Diluted earnings per share is based on the weighted-average shares of
common stock outstanding during each period plus the maximum dilutive
effect of common stock issuable upon exercise of stock options. The
weighted average number of shares and equivalents are determined after
giving retroactive effect to stock dividends and stock splits.
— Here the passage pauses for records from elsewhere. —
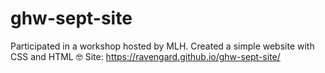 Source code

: # ghw-sept-site
Participated in a workshop hosted by MLH.
Created a simple website with CSS and HTML :nerd_face:
Site: https://ravengard.github.io/ghw-sept-site/
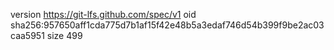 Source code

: version https://git-lfs.github.com/spec/v1
oid sha256:957650aff1cda775d7b1af15f42e48b5a3edaf746d54b399f9be2ac03caa5951
size 499
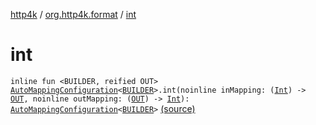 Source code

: [http4k](../index.md) / [org.http4k.format](index.md) / [int](./int.md)

# int

`inline fun <BUILDER, reified OUT> `[`AutoMappingConfiguration`](-auto-mapping-configuration/index.md)`<`[`BUILDER`](int.md#BUILDER)`>.int(noinline inMapping: (`[`Int`](https://kotlinlang.org/api/latest/jvm/stdlib/kotlin/-int/index.html)`) -> `[`OUT`](int.md#OUT)`, noinline outMapping: (`[`OUT`](int.md#OUT)`) -> `[`Int`](https://kotlinlang.org/api/latest/jvm/stdlib/kotlin/-int/index.html)`): `[`AutoMappingConfiguration`](-auto-mapping-configuration/index.md)`<`[`BUILDER`](int.md#BUILDER)`>` [(source)](https://github.com/http4k/http4k/blob/master/http4k-core/src/main/kotlin/org/http4k/format/AutoMappingConfiguration.kt#L73)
Weighted-average shares outstanding used in calculating earnings per
share for the three and nine months ended September 30, 2000 and 1999
are as follows:
3 Months Ended 9 Months Ended
9/30/00 9/30/99 9/30/00 9/30/99
Basic 7,039,621 6,988,213 7,040,604 6,988,213
Diluted 7,064,071 7,040,807 7,072,853 7,040,807
Dividends per share are calculated using the current equivalent of number
of common shares outstanding at the time of the dividend based on the
Corporation's shares outstanding.
NOTE 4 - Commitments and Contingent Liabilities:
In the normal course of business, the Corporation makes various
commitments and incurs certain contingent liabilities, which are not
reflected in the accompanying financial statements. The commitments and
contingent liabilities include guarantees, commitments to extend credit
and standby letters of credit. At September 30, 2000, commitments to
extend credit and standby letters of credit totaled $129,903,000. The
Corporation does not anticipate any material losses as a result of these
transactions.
NOTE 5 - Prior Period Adjustment:
Certain errors, resulting in a $486,000 overstatement of the reported net
income for the quarter ended September 30, 1999, in the Corporation's
previously filed Form 10Q for that period, have been corrected in the
current period's report. The errors had no effect on the previously
reported 1999 year to date earnings or retained earnings. However, basic
and diluted earnings per share for the quarter were reduced from $.22 to
$.14.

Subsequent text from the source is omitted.